Vivir en un entorno tóxico, enfermo, es casi siempre una desgracia de la que un niño no puede escapar. Taparse los oídos, escapar de los golpes que se escapan, esconderse y cerrar los ojos deseando que todo acabe es algo por lo que nadie debería pasar. Lo vivido en la infancia forma parte de los andamiajes con los que se forja la persona que seremos mañana. Salir de los ambientes perniciosos, ser capaz de transformar los mensajes recibidos que menguan la autoestima, requiere un esfuerzo titánico del que es difícil no salir magullado y que genera un estado de alerta permanente que puede que con el tiempo se adormezca, pero siga allí a lo largo de toda la vida, en el mejor de los casos.
Escribo estas líneas después de seguir durante unos días la vida de Alex y Maddy (La asistenta). Pero esto no va de una crítica a la película. Es solo una reflexión sobre la toxicidad, la maldad, las ganas, la bondad y instinto protector.
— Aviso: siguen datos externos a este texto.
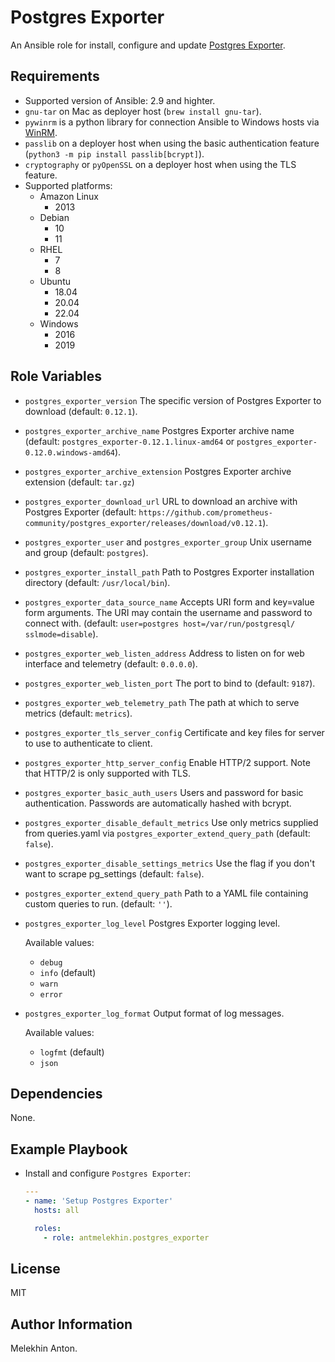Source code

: Postgres Exporter
=================

An Ansible role for install, configure and update [Postgres Exporter](https://github.com/prometheus-community/postgres_exporter).

Requirements
------------

- Supported version of Ansible: 2.9 and highter.
- `gnu-tar` on Mac as deployer host (`brew install gnu-tar`).
- `pywinrm` is a python library for connection Ansible to Windows hosts via [WinRM](https://docs.ansible.com/ansible/latest/user_guide/windows_winrm.html).
- `passlib` on a deployer host when using the basic authentication feature (`python3 -m pip install passlib[bcrypt]`).
- `cryptography` or `pyOpenSSL` on a deployer host when using the TLS feature.
- Supported platforms:
  - Amazon Linux
    - 2013
  - Debian
    - 10
    - 11
  - RHEL
    - 7
    - 8
  - Ubuntu
    - 18.04
    - 20.04
    - 22.04
  - Windows
    - 2016
    - 2019

Role Variables
--------------

- `postgres_exporter_version` The specific version of Postgres Exporter to download (default: `0.12.1`).
- `postgres_exporter_archive_name` Postgres Exporter archive name (default: `postgres_exporter-0.12.1.linux-amd64` or `postgres_exporter-0.12.0.windows-amd64`).
- `postgres_exporter_archive_extension` Postgres Exporter archive extension (default: `tar.gz`)
- `postgres_exporter_download_url` URL to download an archive with Postgres Exporter (default: `https://github.com/prometheus-community/postgres_exporter/releases/download/v0.12.1`).
- `postgres_exporter_user` and `postgres_exporter_group` Unix username and group (default: `postgres`).
- `postgres_exporter_install_path` Path to Postgres Exporter installation directory (default: `/usr/local/bin`).
- `postgres_exporter_data_source_name` Accepts URI form and key=value form arguments. The URI may contain the username and password to connect with. (default: `user=postgres host=/var/run/postgresql/ sslmode=disable`).
- `postgres_exporter_web_listen_address` Address to listen on for web interface and telemetry (default: `0.0.0.0`).
- `postgres_exporter_web_listen_port` The port to bind to (default: `9187`).
- `postgres_exporter_web_telemetry_path` The path at which to serve metrics (default: `metrics`).
- `postgres_exporter_tls_server_config` Certificate and key files for server to use to authenticate to client.
- `postgres_exporter_http_server_config` Enable HTTP/2 support. Note that HTTP/2 is only supported with TLS.
- `postgres_exporter_basic_auth_users` Users and password for basic authentication. Passwords are automatically hashed with bcrypt.
- `postgres_exporter_disable_default_metrics` Use only metrics supplied from queries.yaml via `postgres_exporter_extend_query_path` (default: `false`).
- `postgres_exporter_disable_settings_metrics` Use the flag if you don't want to scrape pg_settings (default: `false`).
- `postgres_exporter_extend_query_path` Path to a YAML file containing custom queries to run. (default: `''`).
- `postgres_exporter_log_level` Postgres Exporter logging level.

  Available values:
  - `debug`
  - `info` (default)
  - `warn`
  - `error`

- `postgres_exporter_log_format` Output format of log messages.

  Available values:
  - `logfmt` (default)
  - `json`

Dependencies
------------

None.

Example Playbook
----------------

- Install and configure `Postgres Exporter`:

  ```yaml
  ---
  - name: 'Setup Postgres Exporter'
    hosts: all

    roles:
      - role: antmelekhin.postgres_exporter
  ```

License
-------

MIT

Author Information
------------------

Melekhin Anton.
La historia de Alex y Maddy no es solo una ficción. Es el reflejo de una realidad que va más allá de los detalles que permiten recrear una película. Por eso en ella se nos muestra la dependencia insuperable, el dolor, la negación, el sistema que falla desde el inicio, el instinto de protección, el amor y la búsqueda de un entorno seguro en todos los aspectos. Todas estas cuestiones, que paso a paso avanzan a través de Alex, de Maddy y de Paula, se encuentran en cualquier historia de violencia. Historias que tienen tantas aristas que a veces se nos hacen difíciles de entender y lo mismo general una incondicional adhesión que un rechazo absoluto ante la repetición del fracaso tantas veces repetido. El ser humano es complejo y desde fuera cualquier salida pareces sencilla pero no lo es.
Los entornos sanos son fundamentales, sobre todo en la infancia. Dotar a los niños de vidas “seguras” en la que el amor y el cuidado para su desarrollo físico, psíquico y afectivo debería ser el primer deber de toda sociedad que pretenda ser reconocida como tal. Y Alex, con todas las dificultades y carencias, lo busca para Maddy. Por eso, uno de los mejores momentos de la serie, uno con el que debemos quedarnos, son los paseos de madre e hija, que cazamariposas en mano, pretenden “cazar un oso”, un “oso muy grande”. Y es que ese oso, que al que hay que dar alcance y acabar con él, es la metáfora perfecta de la necesidad de acabar con un gigantesco pasado moliente que intenta despedazar el presente que se encamina hacia un futuro libre de dolor y de las limitaciones emocionales que imponen los traumas del pasado. El pasado enfermo, como el oso a cazar, debe desaparecer.